The expression on her face changed as she pulled the robe around herself and stood up. “I haven’t been fair to you. Will you tell me about what happened in Afghanistan?”

He watched her standing over him. His back was soaked. She was soaked.

“Please. I know something bad happened. You were going to be a Marine for life. Then suddenly you weren’t.”

“Will you tell me what happened to you?” he asked.

A guarded look came into her eyes.

He nodded. “Yeah, well. I kinda feel the same way.”

He didn’t want to talk about his past. It hurt too much, and he’d closed the door on what had happened over there. He didn’t wake up in a cold sweat anymore from dreams that felt so real, he could taste the grit in his mouth and hear screams in his head. At least not as often as he used to. He retrieved the towel from the floor as he sat up, then stood beside her in the impossibly cramped space and turned to leave.

“Wait,” said Sassy. “I’ll talk, but let me get dressed first.”

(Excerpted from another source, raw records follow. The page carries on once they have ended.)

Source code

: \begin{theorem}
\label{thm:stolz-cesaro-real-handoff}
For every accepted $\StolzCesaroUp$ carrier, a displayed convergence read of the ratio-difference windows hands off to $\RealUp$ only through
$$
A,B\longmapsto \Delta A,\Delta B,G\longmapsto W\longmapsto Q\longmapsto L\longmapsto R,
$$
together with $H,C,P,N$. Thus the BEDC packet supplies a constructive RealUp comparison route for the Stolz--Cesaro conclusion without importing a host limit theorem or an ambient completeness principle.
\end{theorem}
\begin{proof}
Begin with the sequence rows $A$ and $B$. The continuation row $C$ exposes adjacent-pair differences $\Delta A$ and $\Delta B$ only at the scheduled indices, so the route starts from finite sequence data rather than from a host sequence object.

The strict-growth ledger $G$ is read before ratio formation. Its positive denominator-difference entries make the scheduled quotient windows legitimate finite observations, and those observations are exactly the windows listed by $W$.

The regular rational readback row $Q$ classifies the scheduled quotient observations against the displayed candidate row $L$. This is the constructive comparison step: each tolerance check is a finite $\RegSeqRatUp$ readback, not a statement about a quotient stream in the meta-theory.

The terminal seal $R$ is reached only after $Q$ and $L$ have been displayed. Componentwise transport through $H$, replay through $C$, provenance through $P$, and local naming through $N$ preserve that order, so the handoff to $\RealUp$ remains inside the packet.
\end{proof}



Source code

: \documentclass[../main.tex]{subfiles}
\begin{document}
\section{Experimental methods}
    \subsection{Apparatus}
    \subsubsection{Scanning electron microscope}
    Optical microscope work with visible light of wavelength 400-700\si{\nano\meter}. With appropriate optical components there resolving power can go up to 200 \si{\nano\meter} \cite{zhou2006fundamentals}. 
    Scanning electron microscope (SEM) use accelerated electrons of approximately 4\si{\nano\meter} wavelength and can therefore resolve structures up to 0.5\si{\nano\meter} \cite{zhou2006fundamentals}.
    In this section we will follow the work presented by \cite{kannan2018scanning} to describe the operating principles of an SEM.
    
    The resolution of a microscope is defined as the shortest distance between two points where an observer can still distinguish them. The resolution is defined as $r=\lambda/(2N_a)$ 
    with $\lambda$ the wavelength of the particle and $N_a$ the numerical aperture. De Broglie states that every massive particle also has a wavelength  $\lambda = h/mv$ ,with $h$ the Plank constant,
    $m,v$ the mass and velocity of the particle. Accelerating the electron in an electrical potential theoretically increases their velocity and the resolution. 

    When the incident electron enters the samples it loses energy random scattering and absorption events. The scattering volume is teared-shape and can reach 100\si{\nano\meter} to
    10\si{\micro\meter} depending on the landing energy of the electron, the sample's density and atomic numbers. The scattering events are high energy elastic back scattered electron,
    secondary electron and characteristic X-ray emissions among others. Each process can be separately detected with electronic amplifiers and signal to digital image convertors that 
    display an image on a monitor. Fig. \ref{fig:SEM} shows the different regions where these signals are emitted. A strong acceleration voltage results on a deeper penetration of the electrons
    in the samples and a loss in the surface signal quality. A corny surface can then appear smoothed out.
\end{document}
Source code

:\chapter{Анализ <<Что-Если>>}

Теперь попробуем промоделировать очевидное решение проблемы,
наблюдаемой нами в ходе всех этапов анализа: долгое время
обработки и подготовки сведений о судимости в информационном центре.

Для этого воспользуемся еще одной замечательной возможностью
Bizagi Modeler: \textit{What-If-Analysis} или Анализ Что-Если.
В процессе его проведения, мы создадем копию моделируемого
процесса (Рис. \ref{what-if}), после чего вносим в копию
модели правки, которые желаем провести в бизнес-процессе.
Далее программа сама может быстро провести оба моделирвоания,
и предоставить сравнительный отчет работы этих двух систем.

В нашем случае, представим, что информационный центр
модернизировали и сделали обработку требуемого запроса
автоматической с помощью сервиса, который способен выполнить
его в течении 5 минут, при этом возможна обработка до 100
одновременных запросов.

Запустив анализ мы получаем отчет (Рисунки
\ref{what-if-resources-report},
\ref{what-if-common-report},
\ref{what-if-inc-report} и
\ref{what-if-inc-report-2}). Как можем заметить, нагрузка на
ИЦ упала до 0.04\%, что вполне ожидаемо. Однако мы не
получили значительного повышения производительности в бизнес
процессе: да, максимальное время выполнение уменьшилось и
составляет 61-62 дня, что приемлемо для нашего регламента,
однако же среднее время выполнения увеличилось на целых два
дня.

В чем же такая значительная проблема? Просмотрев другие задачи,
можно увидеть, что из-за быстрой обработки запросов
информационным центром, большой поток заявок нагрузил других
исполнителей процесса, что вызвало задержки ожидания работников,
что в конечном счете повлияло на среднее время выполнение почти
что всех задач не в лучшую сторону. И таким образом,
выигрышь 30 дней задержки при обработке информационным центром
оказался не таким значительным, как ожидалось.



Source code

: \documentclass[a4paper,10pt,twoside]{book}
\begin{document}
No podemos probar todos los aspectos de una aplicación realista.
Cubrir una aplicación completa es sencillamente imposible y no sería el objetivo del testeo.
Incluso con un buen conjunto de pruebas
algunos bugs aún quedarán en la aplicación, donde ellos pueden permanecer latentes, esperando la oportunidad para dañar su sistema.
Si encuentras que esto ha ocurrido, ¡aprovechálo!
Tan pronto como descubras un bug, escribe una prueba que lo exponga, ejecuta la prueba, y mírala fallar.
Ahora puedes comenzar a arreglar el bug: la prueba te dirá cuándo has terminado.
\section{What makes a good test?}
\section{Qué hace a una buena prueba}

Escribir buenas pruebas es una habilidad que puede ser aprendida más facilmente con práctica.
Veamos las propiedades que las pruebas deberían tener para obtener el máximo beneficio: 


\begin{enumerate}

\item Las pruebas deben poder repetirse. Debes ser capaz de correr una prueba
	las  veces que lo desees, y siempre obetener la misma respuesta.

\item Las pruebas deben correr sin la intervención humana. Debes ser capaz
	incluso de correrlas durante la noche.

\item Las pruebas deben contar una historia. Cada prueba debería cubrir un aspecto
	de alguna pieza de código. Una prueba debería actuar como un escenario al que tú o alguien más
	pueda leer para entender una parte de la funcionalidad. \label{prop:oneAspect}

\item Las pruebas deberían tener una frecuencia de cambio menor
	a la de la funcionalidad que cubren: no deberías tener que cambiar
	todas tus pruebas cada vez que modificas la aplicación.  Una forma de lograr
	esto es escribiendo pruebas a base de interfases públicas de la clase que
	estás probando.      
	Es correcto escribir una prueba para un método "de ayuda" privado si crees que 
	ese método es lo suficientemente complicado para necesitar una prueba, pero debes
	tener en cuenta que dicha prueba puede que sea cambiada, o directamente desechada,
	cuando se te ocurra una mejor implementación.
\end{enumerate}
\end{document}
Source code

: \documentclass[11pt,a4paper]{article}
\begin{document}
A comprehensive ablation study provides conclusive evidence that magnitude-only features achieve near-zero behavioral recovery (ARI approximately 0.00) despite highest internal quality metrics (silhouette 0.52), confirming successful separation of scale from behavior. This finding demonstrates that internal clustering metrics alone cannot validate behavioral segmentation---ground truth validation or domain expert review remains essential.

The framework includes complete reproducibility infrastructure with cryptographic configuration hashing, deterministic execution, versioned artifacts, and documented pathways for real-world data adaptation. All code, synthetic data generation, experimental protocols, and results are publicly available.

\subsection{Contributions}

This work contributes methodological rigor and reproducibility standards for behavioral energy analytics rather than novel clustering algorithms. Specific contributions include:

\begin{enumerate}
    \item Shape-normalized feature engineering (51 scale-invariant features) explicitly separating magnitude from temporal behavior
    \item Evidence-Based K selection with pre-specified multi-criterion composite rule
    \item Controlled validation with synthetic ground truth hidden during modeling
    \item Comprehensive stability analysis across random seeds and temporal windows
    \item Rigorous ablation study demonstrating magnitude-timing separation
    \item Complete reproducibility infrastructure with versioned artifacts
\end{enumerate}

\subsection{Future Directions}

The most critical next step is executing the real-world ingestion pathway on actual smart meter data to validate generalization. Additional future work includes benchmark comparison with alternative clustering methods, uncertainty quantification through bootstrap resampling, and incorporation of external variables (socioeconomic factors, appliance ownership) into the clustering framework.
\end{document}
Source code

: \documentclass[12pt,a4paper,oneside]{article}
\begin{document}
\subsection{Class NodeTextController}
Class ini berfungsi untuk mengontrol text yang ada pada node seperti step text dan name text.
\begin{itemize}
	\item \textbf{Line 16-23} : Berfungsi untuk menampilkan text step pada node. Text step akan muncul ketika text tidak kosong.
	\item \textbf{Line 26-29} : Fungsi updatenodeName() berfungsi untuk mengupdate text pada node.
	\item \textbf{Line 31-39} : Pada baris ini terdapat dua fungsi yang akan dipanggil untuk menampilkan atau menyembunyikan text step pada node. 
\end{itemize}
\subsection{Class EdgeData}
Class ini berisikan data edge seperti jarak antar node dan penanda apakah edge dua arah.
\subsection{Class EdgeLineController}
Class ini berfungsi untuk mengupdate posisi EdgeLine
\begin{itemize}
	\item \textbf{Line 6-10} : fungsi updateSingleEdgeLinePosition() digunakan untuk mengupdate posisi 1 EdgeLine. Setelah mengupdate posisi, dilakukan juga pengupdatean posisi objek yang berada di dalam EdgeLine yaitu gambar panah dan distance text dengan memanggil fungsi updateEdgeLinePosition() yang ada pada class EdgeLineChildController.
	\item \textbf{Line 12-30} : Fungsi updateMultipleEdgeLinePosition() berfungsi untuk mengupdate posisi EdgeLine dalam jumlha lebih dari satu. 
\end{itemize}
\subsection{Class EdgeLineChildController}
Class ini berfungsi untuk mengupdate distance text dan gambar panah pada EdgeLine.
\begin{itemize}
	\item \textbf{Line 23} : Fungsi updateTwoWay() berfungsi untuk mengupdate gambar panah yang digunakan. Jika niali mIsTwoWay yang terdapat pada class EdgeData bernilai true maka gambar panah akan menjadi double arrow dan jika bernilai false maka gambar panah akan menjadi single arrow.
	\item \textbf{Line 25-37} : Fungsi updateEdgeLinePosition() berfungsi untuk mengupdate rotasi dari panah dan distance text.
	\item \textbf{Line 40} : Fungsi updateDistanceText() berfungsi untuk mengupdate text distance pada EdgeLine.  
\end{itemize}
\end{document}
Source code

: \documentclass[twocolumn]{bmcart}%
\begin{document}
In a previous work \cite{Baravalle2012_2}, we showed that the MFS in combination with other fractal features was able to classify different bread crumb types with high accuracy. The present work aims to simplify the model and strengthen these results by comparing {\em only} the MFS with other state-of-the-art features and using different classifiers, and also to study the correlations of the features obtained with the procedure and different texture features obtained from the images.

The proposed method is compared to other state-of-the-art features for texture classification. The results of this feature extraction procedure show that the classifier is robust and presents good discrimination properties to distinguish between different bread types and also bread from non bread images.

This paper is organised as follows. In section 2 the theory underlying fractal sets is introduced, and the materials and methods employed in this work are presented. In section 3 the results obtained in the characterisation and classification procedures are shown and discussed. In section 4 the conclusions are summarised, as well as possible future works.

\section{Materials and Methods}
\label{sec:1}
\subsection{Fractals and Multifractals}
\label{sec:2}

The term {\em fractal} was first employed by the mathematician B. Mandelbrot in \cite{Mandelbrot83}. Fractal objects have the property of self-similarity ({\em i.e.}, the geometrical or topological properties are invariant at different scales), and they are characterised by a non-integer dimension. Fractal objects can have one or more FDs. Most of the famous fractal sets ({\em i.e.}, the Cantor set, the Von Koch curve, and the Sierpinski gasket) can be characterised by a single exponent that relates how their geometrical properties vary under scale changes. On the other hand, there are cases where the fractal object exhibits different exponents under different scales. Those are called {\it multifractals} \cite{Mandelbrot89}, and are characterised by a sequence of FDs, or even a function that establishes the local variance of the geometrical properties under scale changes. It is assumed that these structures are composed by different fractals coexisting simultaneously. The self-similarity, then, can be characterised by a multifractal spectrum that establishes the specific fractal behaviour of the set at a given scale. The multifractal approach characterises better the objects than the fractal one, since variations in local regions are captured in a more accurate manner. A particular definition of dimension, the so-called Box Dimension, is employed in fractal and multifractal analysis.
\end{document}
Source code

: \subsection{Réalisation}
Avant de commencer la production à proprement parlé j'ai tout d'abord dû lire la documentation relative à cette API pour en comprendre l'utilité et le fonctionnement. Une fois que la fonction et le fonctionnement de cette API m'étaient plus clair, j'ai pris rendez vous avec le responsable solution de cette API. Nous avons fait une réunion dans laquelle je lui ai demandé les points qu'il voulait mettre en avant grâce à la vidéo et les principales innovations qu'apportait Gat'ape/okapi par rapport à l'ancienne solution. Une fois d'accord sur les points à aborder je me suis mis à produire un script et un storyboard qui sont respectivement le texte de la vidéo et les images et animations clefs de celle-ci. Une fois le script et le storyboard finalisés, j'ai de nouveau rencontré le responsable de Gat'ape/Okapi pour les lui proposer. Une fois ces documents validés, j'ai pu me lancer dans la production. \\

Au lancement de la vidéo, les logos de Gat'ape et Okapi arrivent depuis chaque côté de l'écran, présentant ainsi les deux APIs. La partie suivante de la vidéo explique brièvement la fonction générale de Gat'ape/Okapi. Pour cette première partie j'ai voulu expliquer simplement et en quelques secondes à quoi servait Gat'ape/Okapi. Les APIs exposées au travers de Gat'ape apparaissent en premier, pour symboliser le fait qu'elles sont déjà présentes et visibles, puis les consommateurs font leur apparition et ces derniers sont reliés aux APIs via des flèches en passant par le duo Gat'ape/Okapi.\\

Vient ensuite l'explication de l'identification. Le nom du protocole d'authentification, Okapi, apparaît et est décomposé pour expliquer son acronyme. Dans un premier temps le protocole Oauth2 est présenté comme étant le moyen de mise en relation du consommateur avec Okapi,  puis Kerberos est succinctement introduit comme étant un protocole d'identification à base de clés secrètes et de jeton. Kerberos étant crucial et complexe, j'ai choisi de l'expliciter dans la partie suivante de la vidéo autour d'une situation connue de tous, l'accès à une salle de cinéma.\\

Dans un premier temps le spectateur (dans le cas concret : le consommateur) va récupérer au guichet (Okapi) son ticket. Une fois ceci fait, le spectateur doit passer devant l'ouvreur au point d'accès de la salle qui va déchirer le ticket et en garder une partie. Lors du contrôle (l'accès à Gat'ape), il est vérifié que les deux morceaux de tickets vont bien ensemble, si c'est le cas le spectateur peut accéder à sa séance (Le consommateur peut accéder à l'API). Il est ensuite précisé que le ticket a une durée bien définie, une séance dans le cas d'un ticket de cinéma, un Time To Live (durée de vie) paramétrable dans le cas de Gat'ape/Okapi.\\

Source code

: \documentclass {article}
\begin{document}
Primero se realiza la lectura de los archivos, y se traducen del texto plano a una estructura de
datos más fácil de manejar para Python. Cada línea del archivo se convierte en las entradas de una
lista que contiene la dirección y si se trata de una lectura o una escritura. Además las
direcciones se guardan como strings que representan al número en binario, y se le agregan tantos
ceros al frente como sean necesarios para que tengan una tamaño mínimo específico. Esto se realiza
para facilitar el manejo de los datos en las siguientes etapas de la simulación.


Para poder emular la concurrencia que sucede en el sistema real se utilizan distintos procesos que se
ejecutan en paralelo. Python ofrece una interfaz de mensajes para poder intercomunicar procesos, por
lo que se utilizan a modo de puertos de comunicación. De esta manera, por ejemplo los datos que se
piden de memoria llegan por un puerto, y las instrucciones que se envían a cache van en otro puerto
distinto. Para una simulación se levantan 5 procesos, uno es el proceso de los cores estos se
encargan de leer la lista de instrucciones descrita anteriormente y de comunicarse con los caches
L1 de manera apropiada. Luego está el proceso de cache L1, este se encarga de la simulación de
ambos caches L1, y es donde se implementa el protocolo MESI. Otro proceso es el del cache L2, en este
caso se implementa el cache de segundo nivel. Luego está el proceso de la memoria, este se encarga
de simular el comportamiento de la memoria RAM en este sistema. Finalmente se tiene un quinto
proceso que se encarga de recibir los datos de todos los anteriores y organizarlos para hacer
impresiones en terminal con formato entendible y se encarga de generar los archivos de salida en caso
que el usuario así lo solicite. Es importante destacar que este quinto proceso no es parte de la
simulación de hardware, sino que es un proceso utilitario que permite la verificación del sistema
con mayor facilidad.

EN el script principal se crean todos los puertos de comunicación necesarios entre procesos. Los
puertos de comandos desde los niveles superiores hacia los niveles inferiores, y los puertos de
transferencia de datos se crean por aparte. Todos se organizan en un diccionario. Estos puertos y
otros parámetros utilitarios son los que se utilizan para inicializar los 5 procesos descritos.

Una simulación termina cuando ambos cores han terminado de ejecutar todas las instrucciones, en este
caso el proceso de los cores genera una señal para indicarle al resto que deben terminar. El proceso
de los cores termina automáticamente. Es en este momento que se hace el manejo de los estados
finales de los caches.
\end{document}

He hung the towel over the shower curtain rod.
Good. Clothes would be a very good start.
Maybe between her being dressed and talking about the past, he could keep his hands to himself. But he wasn’t going to count on it.

“I’ll check on the food.”

 

Chapter Eleven

F
IFTEEN MINUTES LATER,
Sassy emerged from the bathroom. She’d had to fight to keep herself from stalling in the bathroom, but she’d been grateful when she’d found a hair dryer. She was still in the damp oversized robe, but with dry hair, she didn’t feel quite so vulnerable.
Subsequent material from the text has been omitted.